I got a haircut today from Win, whose family fled here from Viet Nam when she was a child. Sitting next to me in the salon was a young redhead getting an elaborate updo for an event at her son’s school.

She also said that she has one-year-old twins. I heard her telling the stylist that she has no relatives in town and that it is exhausting to care for twins. She said she had lost all of her hair due to stress postpartum.

She asked me if I had children and I said I had a grown son and that his sister had died of cancer when she was seven. Turns out she is a physician’s assistant. She asked what our daughter died of and I said rhabdomyosarcoma (a solid tumor). She winced as I told her a few details about how people ignored my grief and that some parents lied to their children, saying that Laurie had just moved out of town during the summer.

At that point her stylist said that she had lost her brother in a car accident when she was eleven. Suddenly this turned into a therapy session of sorts for all three of us.

It had a “meant-to-be” feel about it, as the young woman was so kind. I find it easy to write about my losses, but hard to actually talk about it. It feels like a lie on some level, that anyone can actually die! I think this is a survival instinct common to all human beings.

My husband’s death from multiple myeloma happened right after he turned 63. Both died at the end of a seven-year cycle. Undoubtedly, she inherited the gene from his side of the family, as Bob’s father died of multiple myeloma, also at the age of 63.

I have yet to meet anyone that has lost both a child and a spouse to incurable cancers. Being on the path has been a huge help to me.
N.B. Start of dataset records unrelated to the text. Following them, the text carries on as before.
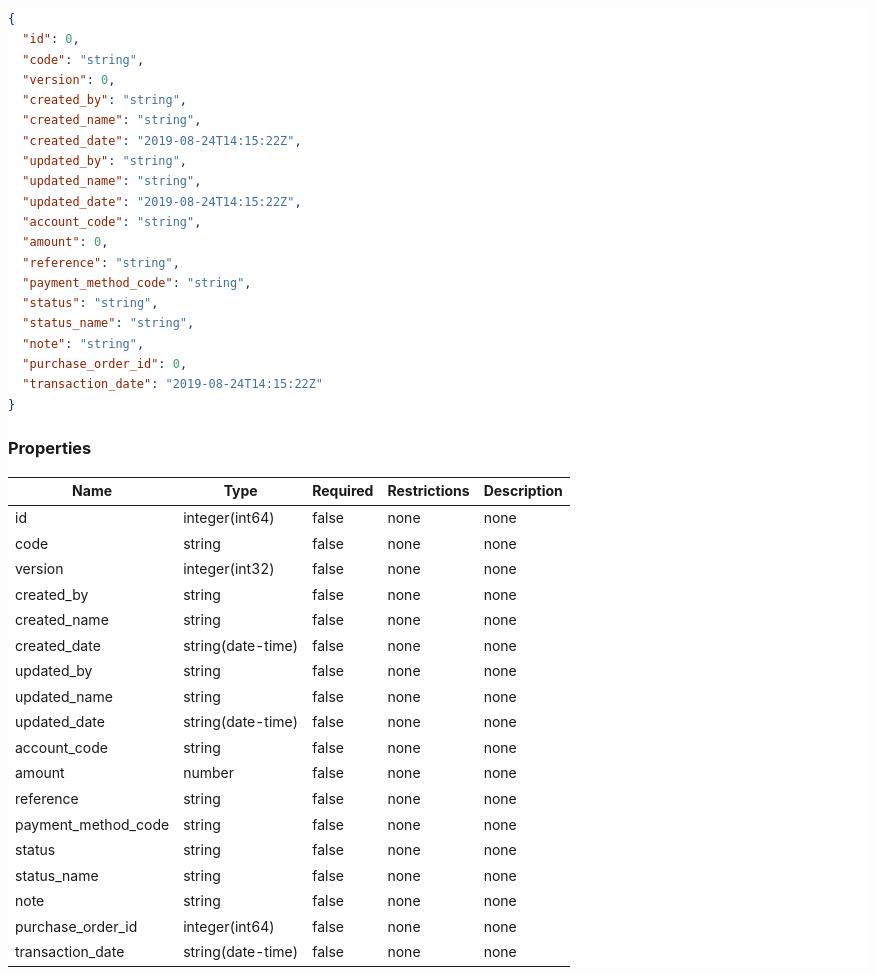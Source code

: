 <a id="schemapaymentrefundsdto"></a>
<a id="schema_PaymentRefundsDto"></a>
<a id="tocSpaymentrefundsdto"></a>
<a id="tocspaymentrefundsdto"></a>

```json
{
  "id": 0,
  "code": "string",
  "version": 0,
  "created_by": "string",
  "created_name": "string",
  "created_date": "2019-08-24T14:15:22Z",
  "updated_by": "string",
  "updated_name": "string",
  "updated_date": "2019-08-24T14:15:22Z",
  "account_code": "string",
  "amount": 0,
  "reference": "string",
  "payment_method_code": "string",
  "status": "string",
  "status_name": "string",
  "note": "string",
  "purchase_order_id": 0,
  "transaction_date": "2019-08-24T14:15:22Z"
}

```

### Properties

|Name|Type|Required|Restrictions|Description|
|---|---|---|---|---|
|id|integer(int64)|false|none|none|
|code|string|false|none|none|
|version|integer(int32)|false|none|none|
|created_by|string|false|none|none|
|created_name|string|false|none|none|
|created_date|string(date-time)|false|none|none|
|updated_by|string|false|none|none|
|updated_name|string|false|none|none|
|updated_date|string(date-time)|false|none|none|
|account_code|string|false|none|none|
|amount|number|false|none|none|
|reference|string|false|none|none|
|payment_method_code|string|false|none|none|
|status|string|false|none|none|
|status_name|string|false|none|none|
|note|string|false|none|none|
|purchase_order_id|integer(int64)|false|none|none|
|transaction_date|string(date-time)|false|none|none|
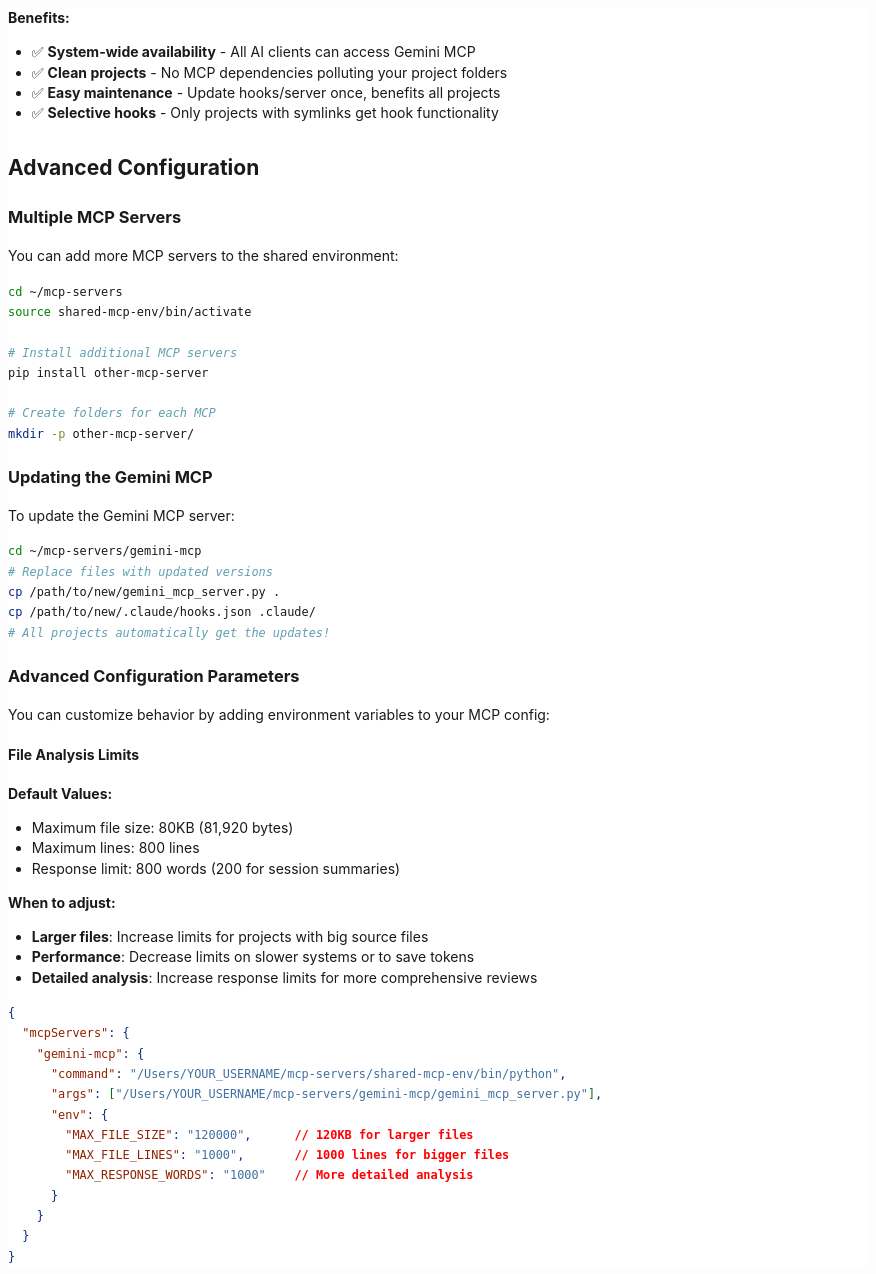 **Benefits:**
- ✅ **System-wide availability** - All AI clients can access Gemini MCP
- ✅ **Clean projects** - No MCP dependencies polluting your project folders
- ✅ **Easy maintenance** - Update hooks/server once, benefits all projects
- ✅ **Selective hooks** - Only projects with symlinks get hook functionality

## Advanced Configuration

### Multiple MCP Servers

You can add more MCP servers to the shared environment:

```bash
cd ~/mcp-servers
source shared-mcp-env/bin/activate

# Install additional MCP servers
pip install other-mcp-server

# Create folders for each MCP
mkdir -p other-mcp-server/
```

### Updating the Gemini MCP

To update the Gemini MCP server:

```bash
cd ~/mcp-servers/gemini-mcp
# Replace files with updated versions
cp /path/to/new/gemini_mcp_server.py .
cp /path/to/new/.claude/hooks.json .claude/
# All projects automatically get the updates!
```

### Advanced Configuration Parameters

You can customize behavior by adding environment variables to your MCP config:

#### File Analysis Limits

**Default Values:**
- Maximum file size: 80KB (81,920 bytes)
- Maximum lines: 800 lines
- Response limit: 800 words (200 for session summaries)

**When to adjust:**
- **Larger files**: Increase limits for projects with big source files
- **Performance**: Decrease limits on slower systems or to save tokens
- **Detailed analysis**: Increase response limits for more comprehensive reviews

```json
{
  "mcpServers": {
    "gemini-mcp": {
      "command": "/Users/YOUR_USERNAME/mcp-servers/shared-mcp-env/bin/python",
      "args": ["/Users/YOUR_USERNAME/mcp-servers/gemini-mcp/gemini_mcp_server.py"],
      "env": {
        "MAX_FILE_SIZE": "120000",      // 120KB for larger files
        "MAX_FILE_LINES": "1000",       // 1000 lines for bigger files
        "MAX_RESPONSE_WORDS": "1000"    // More detailed analysis
      }
    }
  }
}
```
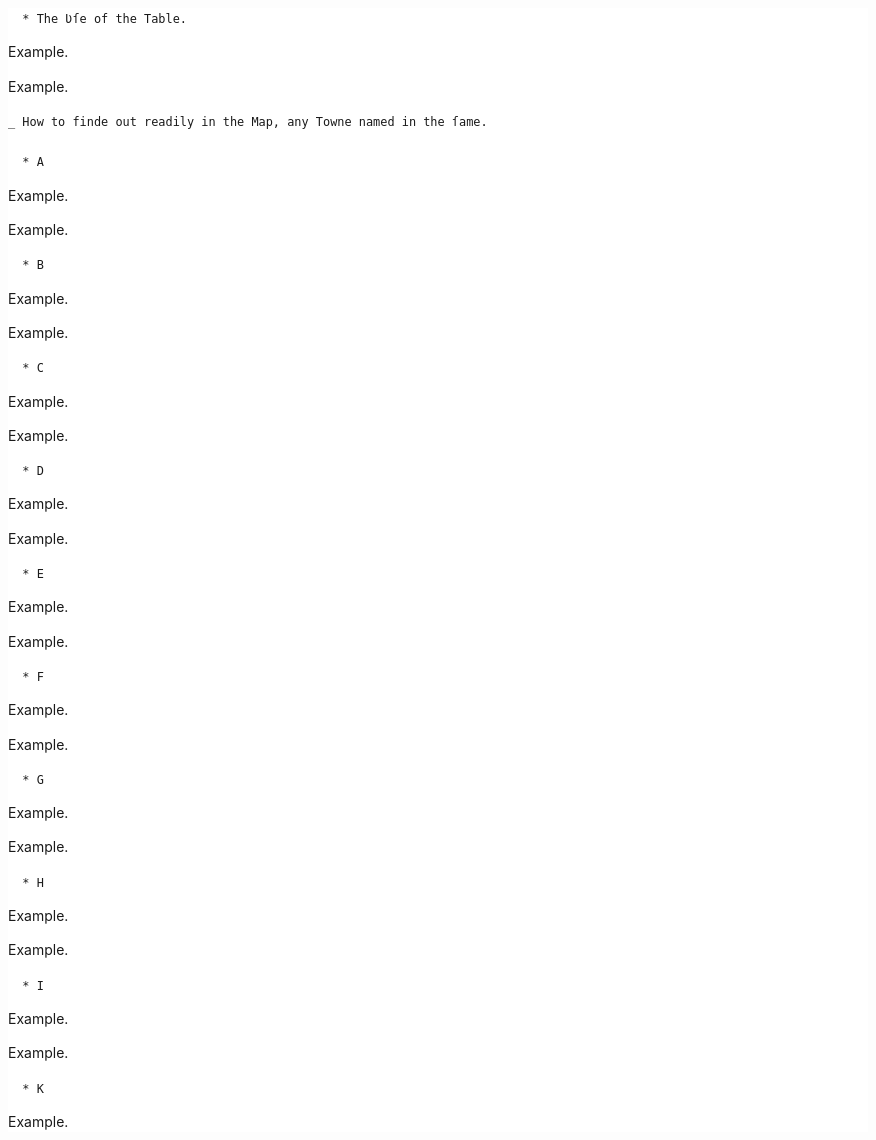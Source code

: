       * The Ʋſe of the Table.

Example.

Example.

    _ How to finde out readily in the Map, any Towne named in the ſame.

      * A

Example.

Example.

      * B

Example.

Example.

      * C

Example.

Example.

      * D

Example.

Example.

      * E

Example.

Example.

      * F

Example.

Example.

      * G

Example.

Example.

      * H

Example.

Example.

      * I

Example.

Example.

      * K

Example.

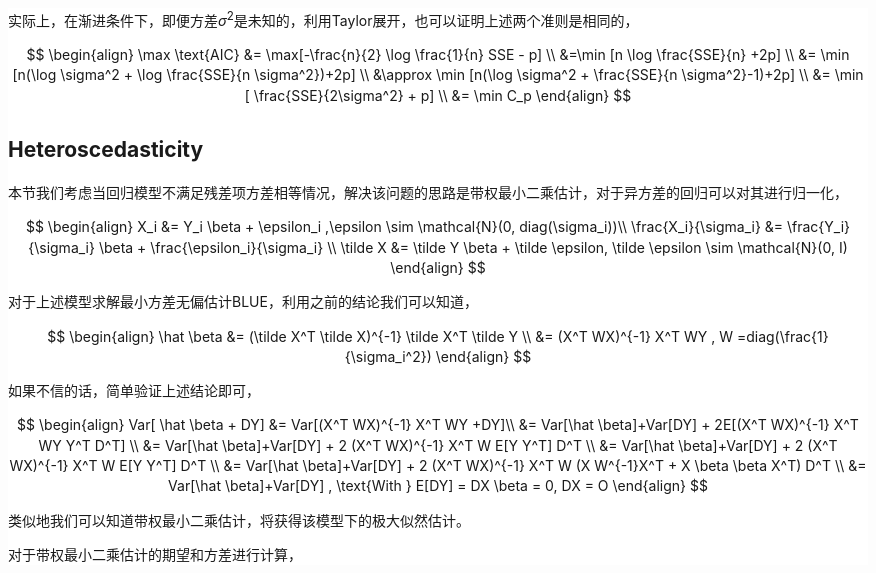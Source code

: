 实际上，在渐进条件下，即便方差$\sigma^2$是未知的，利用Taylor展开，也可以证明上述两个准则是相同的，


$$
\begin{align}
\max \text{AIC} &= \max[-\frac{n}{2} \log \frac{1}{n} SSE - p] \\ 
&=\min [n \log \frac{SSE}{n} +2p] \\
&= \min [n(\log \sigma^2 + \log \frac{SSE}{n \sigma^2})+2p] \\
&\approx \min [n(\log \sigma^2 + \frac{SSE}{n \sigma^2}-1)+2p] \\
&= \min [ \frac{SSE}{2\sigma^2} + p] \\
&= \min C_p
\end{align}
$$


## Heteroscedasticity

本节我们考虑当回归模型不满足残差项方差相等情况，解决该问题的思路是带权最小二乘估计，对于异方差的回归可以对其进行归一化，


$$
\begin{align}
X_i &= Y_i \beta + \epsilon_i ,\epsilon \sim \mathcal{N}(0, diag(\sigma_i))\\
\frac{X_i}{\sigma_i} &= \frac{Y_i}{\sigma_i} \beta  + \frac{\epsilon_i}{\sigma_i} \\
\tilde X &= \tilde Y \beta + \tilde \epsilon, \tilde \epsilon \sim \mathcal{N}(0, I)
\end{align}
$$


对于上述模型求解最小方差无偏估计BLUE，利用之前的结论我们可以知道，


$$
\begin{align}
\hat \beta &= (\tilde X^T \tilde X)^{-1} \tilde X^T \tilde Y \\
&= (X^T WX)^{-1} X^T WY , W =diag(\frac{1}{\sigma_i^2}) 
\end{align}
$$



如果不信的话，简单验证上述结论即可，


$$
\begin{align}
Var[ \hat \beta + DY] &= Var[(X^T WX)^{-1} X^T WY +DY]\\
&= Var[\hat \beta]+Var[DY] + 2E[(X^T WX)^{-1} X^T WY Y^T D^T] \\
&= Var[\hat \beta]+Var[DY] + 2 (X^T WX)^{-1} X^T W E[Y Y^T] D^T \\
&= Var[\hat \beta]+Var[DY] + 2 (X^T WX)^{-1} X^T W E[Y Y^T] D^T \\
&= Var[\hat \beta]+Var[DY] + 2 (X^T WX)^{-1} X^T W (X W^{-1}X^T + X \beta \beta X^T) D^T  \\
&= Var[\hat \beta]+Var[DY] , \text{With } E[DY] = DX \beta = 0, DX = O
\end{align}
$$

类似地我们可以知道带权最小二乘估计，将获得该模型下的极大似然估计。

对于带权最小二乘估计的期望和方差进行计算，
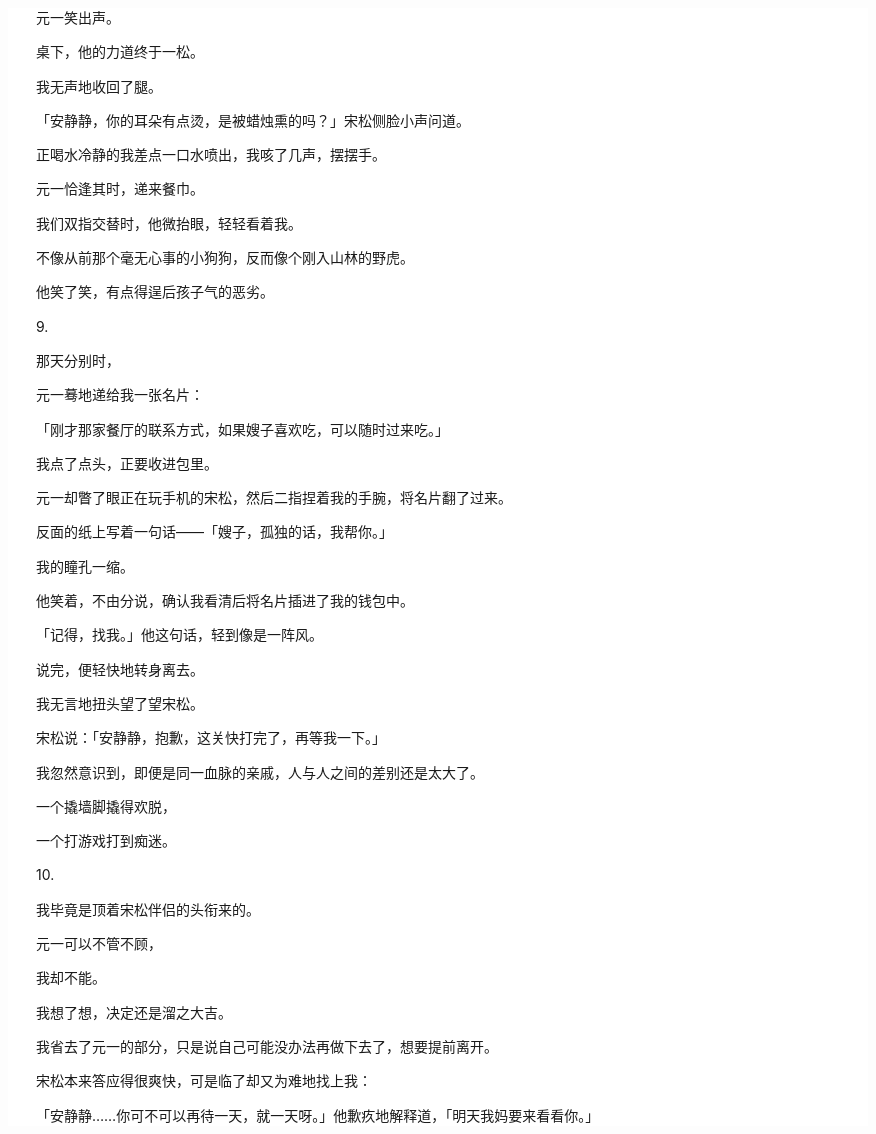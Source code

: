 &emsp;&emsp;元一笑出声。  
  
&emsp;&emsp;桌下，他的力道终于一松。  
  
&emsp;&emsp;我无声地收回了腿。  
  
&emsp;&emsp;「安静静，你的耳朵有点烫，是被蜡烛熏的吗？」宋松侧脸小声问道。  
  
&emsp;&emsp;正喝水冷静的我差点一口水喷出，我咳了几声，摆摆手。  
  
&emsp;&emsp;元一恰逢其时，递来餐巾。  
  
&emsp;&emsp;我们双指交替时，他微抬眼，轻轻看着我。  
  
&emsp;&emsp;不像从前那个毫无心事的小狗狗，反而像个刚入山林的野虎。  
  
&emsp;&emsp;他笑了笑，有点得逞后孩子气的恶劣。  
  
&emsp;&emsp;9.  
  
&emsp;&emsp;那天分别时，  
  
&emsp;&emsp;元一蓦地递给我一张名片：  
  
&emsp;&emsp;「刚才那家餐厅的联系方式，如果嫂子喜欢吃，可以随时过来吃。」  
  
&emsp;&emsp;我点了点头，正要收进包里。  
  
&emsp;&emsp;元一却瞥了眼正在玩手机的宋松，然后二指捏着我的手腕，将名片翻了过来。  
  
&emsp;&emsp;反面的纸上写着一句话——「嫂子，孤独的话，我帮你。」  
  
&emsp;&emsp;我的瞳孔一缩。  
  
&emsp;&emsp;他笑着，不由分说，确认我看清后将名片插进了我的钱包中。  
  
&emsp;&emsp;「记得，找我。」他这句话，轻到像是一阵风。  
  
&emsp;&emsp;说完，便轻快地转身离去。  
  
&emsp;&emsp;我无言地扭头望了望宋松。  
  
&emsp;&emsp;宋松说：「安静静，抱歉，这关快打完了，再等我一下。」  
  
&emsp;&emsp;我忽然意识到，即便是同一血脉的亲戚，人与人之间的差别还是太大了。  
  
&emsp;&emsp;一个撬墙脚撬得欢脱，  
  
&emsp;&emsp;一个打游戏打到痴迷。  
  
&emsp;&emsp;10.  
  
&emsp;&emsp;我毕竟是顶着宋松伴侣的头衔来的。  
  
&emsp;&emsp;元一可以不管不顾，  
  
&emsp;&emsp;我却不能。  
  
&emsp;&emsp;我想了想，决定还是溜之大吉。  
  
&emsp;&emsp;我省去了元一的部分，只是说自己可能没办法再做下去了，想要提前离开。  
  
&emsp;&emsp;宋松本来答应得很爽快，可是临了却又为难地找上我：  
  
&emsp;&emsp;「安静静……你可不可以再待一天，就一天呀。」他歉疚地解释道，「明天我妈要来看看你。」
I have abandoned the need for enlightenment, which seems to be an unprovable enterprise. I love Leonard Cohen’s wisdom so much that my last airline trip was to Amsterdam, where he gave the last performance on his European leg of the tour. At age 80 he retired from the road and was dead by the age of 82.

You can see his grave in Montreal online. He was deeply loved; he had charisma, grace, a calling and a knowledge of what is true and what is false. As violence in America heats up, I am reminded of him saying, “You won’t like what comes after America.” I have been pondering this for the last few years. Cohen also said that all of his prophecies had come true. Indeed, America is circling the drain and all we can do is examine our own falseness.

There is always hope, but never for the masses. It takes energy to wake up and we spend our days ignoring the inner manna that falls while we eat from the pig’s trough of society.

What was it Christ said? “Come out from among them.” We are not doing the Hokey Pokey here; we are desperate for a pure drink of water and that water is only found within. Salut!